## Rendered images with source text
━━━━━━
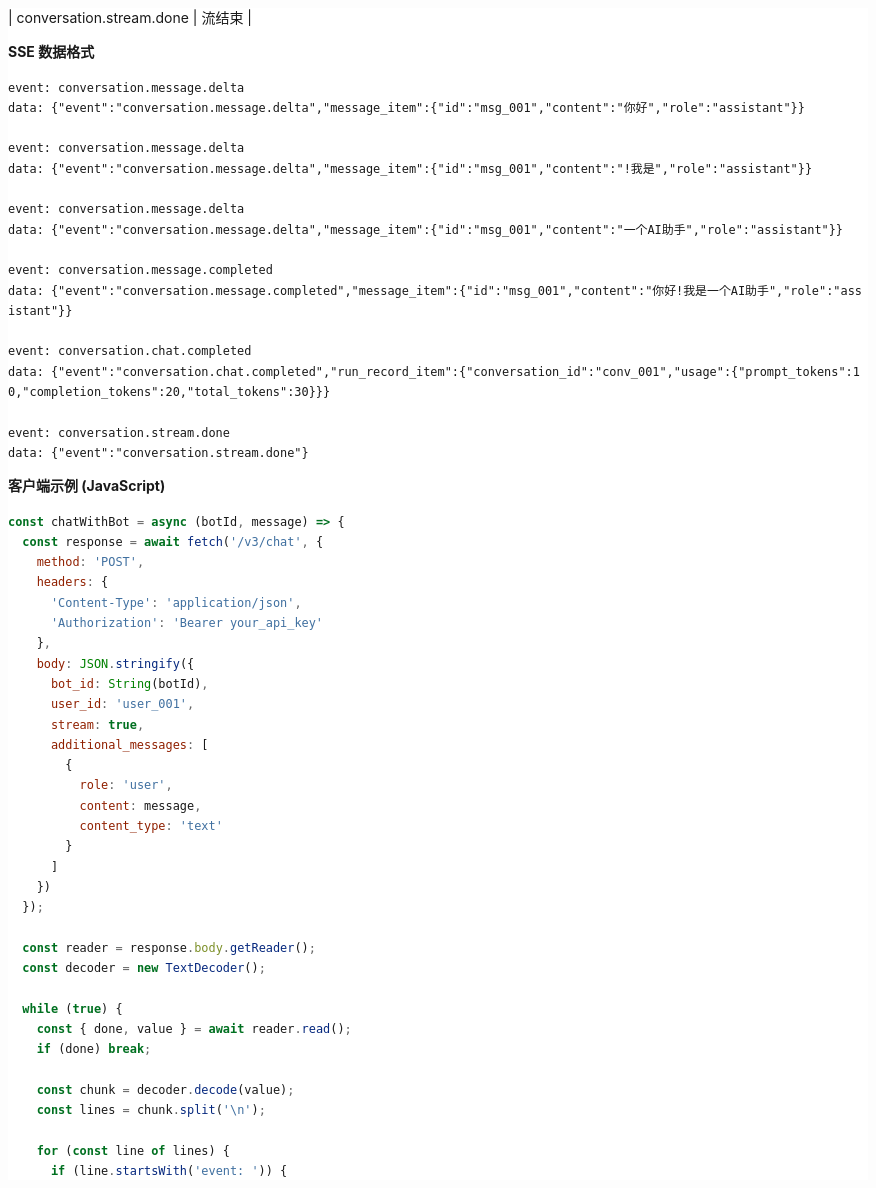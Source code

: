 | conversation.stream.done | 流结束 |

**SSE 数据格式**

```
event: conversation.message.delta
data: {"event":"conversation.message.delta","message_item":{"id":"msg_001","content":"你好","role":"assistant"}}

event: conversation.message.delta
data: {"event":"conversation.message.delta","message_item":{"id":"msg_001","content":"!我是","role":"assistant"}}

event: conversation.message.delta
data: {"event":"conversation.message.delta","message_item":{"id":"msg_001","content":"一个AI助手","role":"assistant"}}

event: conversation.message.completed
data: {"event":"conversation.message.completed","message_item":{"id":"msg_001","content":"你好!我是一个AI助手","role":"assistant"}}

event: conversation.chat.completed
data: {"event":"conversation.chat.completed","run_record_item":{"conversation_id":"conv_001","usage":{"prompt_tokens":10,"completion_tokens":20,"total_tokens":30}}}

event: conversation.stream.done
data: {"event":"conversation.stream.done"}
```

**客户端示例 (JavaScript)**

```javascript
const chatWithBot = async (botId, message) => {
  const response = await fetch('/v3/chat', {
    method: 'POST',
    headers: {
      'Content-Type': 'application/json',
      'Authorization': 'Bearer your_api_key'
    },
    body: JSON.stringify({
      bot_id: String(botId),
      user_id: 'user_001',
      stream: true,
      additional_messages: [
        {
          role: 'user',
          content: message,
          content_type: 'text'
        }
      ]
    })
  });

  const reader = response.body.getReader();
  const decoder = new TextDecoder();

  while (true) {
    const { done, value } = await reader.read();
    if (done) break;

    const chunk = decoder.decode(value);
    const lines = chunk.split('\n');

    for (const line of lines) {
      if (line.startsWith('event: ')) {
```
━━━━━━
## Your goal
Search the entries for the word "decoder", then gather every line that has it.

## Output below
  const decoder = new TextDecoder();
    const chunk = decoder.decode(value);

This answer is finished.